Imagine une puce électronique si minuscule qu’on pourrait l’insérer dans l’emballage d’un paquet de biscuits, la capsule d’une bouteille de soda ou la couture d’une chemise. Sur cette puce sont inscrites le lieu et la date de fabrication du produit, sa date d’expiration… Au fil de la vie du produit, les informations gravées sur la puce peuvent être liées à une base de données dans laquelle figurerait le prix et la date de vente, voire le numéro de carte bancaire de l’acheteur. Bref, voilà le code barre de tes « Pépito » remplacé par un petit journal intime, qui s’épaissit au fil de la vie du paquet. En fait, pas si intime que cela, puisque la puce est dotée d’une minuscule antenne, qui permet, au moyen d’un appareil de lecture, d’en visualiser les informations à distance (un mètre cinquante environ). Les spécialistes appellent cela la « Radio Frequency Identification » (RFID), en français, l’identification par les ondes.

Les entrerprises en rêvaient

Pour les entreprises, en général, c’est la possibilité de connaître en permanence et instantanément l’état des stocks, de retrouver un produit défectueux… Voire de suivre à la trace un produit volé, grâce au GPS, comme le suggèrent le cabinet Accenture et le RFID Journal. Une centaine d’entreprises l’ont bien compris, qui ont adhéré à l’Auto ID Center. Ce consortium réunit, autour de laboratoires comme le célèbre MIT de Boston, une centaine d’entreprises, dont les multinationales Coca Cola, UPS ou Carrefour. En imposant un standard unique, les membres de l’Auto ID Center espèrent diviser par dix le coût unitaire de l’étiquette intelligente, à 5 cents de dollar (4,5 centimes d’euro).

Pour les fabricants d’étiquettes intelligentes, le RFID représente un marché juteux. Le cabinet Allied Business Intelligence l’évalue à 1,3 milliards de dollars en 2003 et à plus du double - 3,1 milliards de dollars - en 2008. L’argument commercial de l’Auto ID Center ne manque en tout cas pas d’enthousiasme : "[Nous] voulons changer le monde (…) en offrant aux entreprises un système dont elles ne pouvaient jusqu’alors que rêver".

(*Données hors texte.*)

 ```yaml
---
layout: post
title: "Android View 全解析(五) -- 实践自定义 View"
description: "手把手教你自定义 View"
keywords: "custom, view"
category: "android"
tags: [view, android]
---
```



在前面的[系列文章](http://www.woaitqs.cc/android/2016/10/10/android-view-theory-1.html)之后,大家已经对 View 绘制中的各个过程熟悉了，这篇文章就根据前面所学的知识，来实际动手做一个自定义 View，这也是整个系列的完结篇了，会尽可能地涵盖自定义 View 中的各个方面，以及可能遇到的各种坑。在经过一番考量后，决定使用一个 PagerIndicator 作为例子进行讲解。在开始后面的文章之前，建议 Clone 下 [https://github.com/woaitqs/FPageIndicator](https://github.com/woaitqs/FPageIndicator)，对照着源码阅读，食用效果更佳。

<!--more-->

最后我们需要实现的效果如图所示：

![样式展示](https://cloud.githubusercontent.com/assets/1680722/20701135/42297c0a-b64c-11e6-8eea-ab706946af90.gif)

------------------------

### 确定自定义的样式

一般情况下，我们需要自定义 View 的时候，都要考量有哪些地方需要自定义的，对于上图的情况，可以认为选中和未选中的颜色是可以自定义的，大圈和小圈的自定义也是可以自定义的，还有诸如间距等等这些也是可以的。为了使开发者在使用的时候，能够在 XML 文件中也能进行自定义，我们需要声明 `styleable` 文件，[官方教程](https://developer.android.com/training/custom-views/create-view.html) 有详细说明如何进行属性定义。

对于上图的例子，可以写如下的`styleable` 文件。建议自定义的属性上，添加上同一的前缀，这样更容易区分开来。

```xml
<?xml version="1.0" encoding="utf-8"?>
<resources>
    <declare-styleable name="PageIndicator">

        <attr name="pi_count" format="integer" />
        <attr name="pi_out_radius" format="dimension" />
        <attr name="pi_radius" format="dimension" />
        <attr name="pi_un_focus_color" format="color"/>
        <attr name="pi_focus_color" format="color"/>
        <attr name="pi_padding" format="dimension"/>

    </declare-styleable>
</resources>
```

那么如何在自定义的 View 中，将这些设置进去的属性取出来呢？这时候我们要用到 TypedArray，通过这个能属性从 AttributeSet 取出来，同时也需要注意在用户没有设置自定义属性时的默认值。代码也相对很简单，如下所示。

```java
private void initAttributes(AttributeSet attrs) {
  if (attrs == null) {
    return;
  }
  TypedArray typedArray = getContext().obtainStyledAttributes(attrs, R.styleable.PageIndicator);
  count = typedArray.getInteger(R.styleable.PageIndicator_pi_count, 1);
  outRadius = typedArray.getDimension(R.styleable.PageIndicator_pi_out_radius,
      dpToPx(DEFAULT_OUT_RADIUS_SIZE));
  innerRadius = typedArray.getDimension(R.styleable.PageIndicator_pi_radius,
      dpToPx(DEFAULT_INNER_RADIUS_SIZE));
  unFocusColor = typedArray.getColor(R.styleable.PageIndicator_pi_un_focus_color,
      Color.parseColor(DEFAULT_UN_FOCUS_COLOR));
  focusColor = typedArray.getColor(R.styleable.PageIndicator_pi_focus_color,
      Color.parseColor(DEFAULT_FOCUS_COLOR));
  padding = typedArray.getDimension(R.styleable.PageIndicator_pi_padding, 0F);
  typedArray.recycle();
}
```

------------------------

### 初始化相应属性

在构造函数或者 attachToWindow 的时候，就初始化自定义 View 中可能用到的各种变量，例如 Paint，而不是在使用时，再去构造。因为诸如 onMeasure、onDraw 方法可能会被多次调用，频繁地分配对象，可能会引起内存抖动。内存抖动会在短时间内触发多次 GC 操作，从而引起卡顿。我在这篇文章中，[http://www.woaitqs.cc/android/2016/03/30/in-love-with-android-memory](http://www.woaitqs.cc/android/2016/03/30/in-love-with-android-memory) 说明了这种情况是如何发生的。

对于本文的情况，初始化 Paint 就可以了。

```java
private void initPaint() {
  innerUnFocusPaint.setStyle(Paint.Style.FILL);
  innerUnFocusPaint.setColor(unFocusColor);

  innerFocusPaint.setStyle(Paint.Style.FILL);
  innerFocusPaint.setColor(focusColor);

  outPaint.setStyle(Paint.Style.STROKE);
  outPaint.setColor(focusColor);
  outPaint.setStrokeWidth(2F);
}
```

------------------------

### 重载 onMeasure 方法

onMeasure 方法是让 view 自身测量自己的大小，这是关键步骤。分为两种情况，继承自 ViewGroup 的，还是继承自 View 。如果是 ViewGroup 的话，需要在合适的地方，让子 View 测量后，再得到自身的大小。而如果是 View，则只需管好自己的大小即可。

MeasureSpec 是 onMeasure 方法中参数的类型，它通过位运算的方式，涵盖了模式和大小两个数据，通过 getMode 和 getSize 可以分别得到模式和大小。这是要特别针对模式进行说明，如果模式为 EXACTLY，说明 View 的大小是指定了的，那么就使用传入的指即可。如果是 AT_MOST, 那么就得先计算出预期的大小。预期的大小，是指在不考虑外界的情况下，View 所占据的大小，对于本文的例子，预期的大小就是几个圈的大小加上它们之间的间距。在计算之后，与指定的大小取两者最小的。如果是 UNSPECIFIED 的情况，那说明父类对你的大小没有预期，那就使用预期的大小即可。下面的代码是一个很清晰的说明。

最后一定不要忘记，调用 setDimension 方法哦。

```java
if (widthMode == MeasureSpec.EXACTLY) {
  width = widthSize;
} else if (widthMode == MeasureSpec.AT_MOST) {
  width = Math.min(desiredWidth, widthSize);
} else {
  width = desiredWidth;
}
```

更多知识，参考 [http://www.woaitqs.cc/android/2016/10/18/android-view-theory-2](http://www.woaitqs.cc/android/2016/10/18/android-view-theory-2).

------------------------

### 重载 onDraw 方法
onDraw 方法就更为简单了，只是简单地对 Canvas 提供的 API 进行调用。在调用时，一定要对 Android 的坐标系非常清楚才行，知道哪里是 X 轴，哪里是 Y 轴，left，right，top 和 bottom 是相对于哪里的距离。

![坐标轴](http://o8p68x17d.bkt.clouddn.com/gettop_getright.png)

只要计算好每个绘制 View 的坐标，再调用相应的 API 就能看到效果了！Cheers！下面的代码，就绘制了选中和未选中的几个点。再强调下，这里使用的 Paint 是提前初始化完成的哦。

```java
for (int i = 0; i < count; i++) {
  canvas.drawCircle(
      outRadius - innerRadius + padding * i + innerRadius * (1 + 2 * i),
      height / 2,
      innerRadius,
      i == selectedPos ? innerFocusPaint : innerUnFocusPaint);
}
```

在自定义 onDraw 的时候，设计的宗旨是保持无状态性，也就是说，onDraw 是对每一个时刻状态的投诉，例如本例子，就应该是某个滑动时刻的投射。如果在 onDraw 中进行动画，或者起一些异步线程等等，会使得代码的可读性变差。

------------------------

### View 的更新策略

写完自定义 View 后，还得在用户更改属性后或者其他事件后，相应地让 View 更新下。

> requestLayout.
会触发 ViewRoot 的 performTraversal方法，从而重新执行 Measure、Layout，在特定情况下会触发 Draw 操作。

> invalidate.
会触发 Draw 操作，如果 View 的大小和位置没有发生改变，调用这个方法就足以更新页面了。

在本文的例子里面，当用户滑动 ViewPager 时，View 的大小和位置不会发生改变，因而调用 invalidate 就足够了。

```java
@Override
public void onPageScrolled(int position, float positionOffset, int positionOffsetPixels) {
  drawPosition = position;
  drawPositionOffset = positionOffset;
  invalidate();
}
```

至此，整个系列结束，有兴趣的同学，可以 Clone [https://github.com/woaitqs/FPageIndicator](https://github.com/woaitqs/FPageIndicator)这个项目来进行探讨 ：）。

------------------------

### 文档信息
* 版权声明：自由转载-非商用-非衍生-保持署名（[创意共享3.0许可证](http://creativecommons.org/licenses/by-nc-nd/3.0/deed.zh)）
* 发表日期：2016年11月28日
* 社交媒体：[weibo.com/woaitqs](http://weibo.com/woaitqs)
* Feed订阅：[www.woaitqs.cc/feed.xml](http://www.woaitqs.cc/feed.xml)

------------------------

Un moratoire sur les étiquettes ?

Tout cela ne changera presque rien… Ou presque. Interrogée par le journal Transfert, Katherine Albrecht, la directrice de Caspian, une organisation américaine de défense des consommateurs, voit dans cette technologie une menace pour la vie privée des consommateurs. Selon elle, les entreprises pourront en effet collecter et échanger des montagnes d’informations sur leur compte, et à leur insu. Son organisation réclame un moratoire mondial sur les étiquettes intelligentes, développées selon elle dans l’opacité la plus totale. Les membres de l’Auto ID Center ont tout à fait conscience de ces réticences, comme le montre une série de documents confidentiels cités par Transfert. Ainsi, une enquête réalisée en 2001 avec Procter & Gamble, indique que 78% des consommateurs craignent que les étiquettes intelligentes ne menacent leur vie privée. En guise de parade, les conseillers en communication de l’Auto ID Center suggèrent de rebaptiser les « étiquettes intelligentes » en « étiquettes vertes », appellation « plus rassurante et positive ». Voire de les présenter comme de « simples codes-barres améliorés ». En conclusion, les promoteurs du RFID espèrent que les consommateurs « apathiques » se « résigneront d’eux-mêmes à l’inévitabilité de la chose ».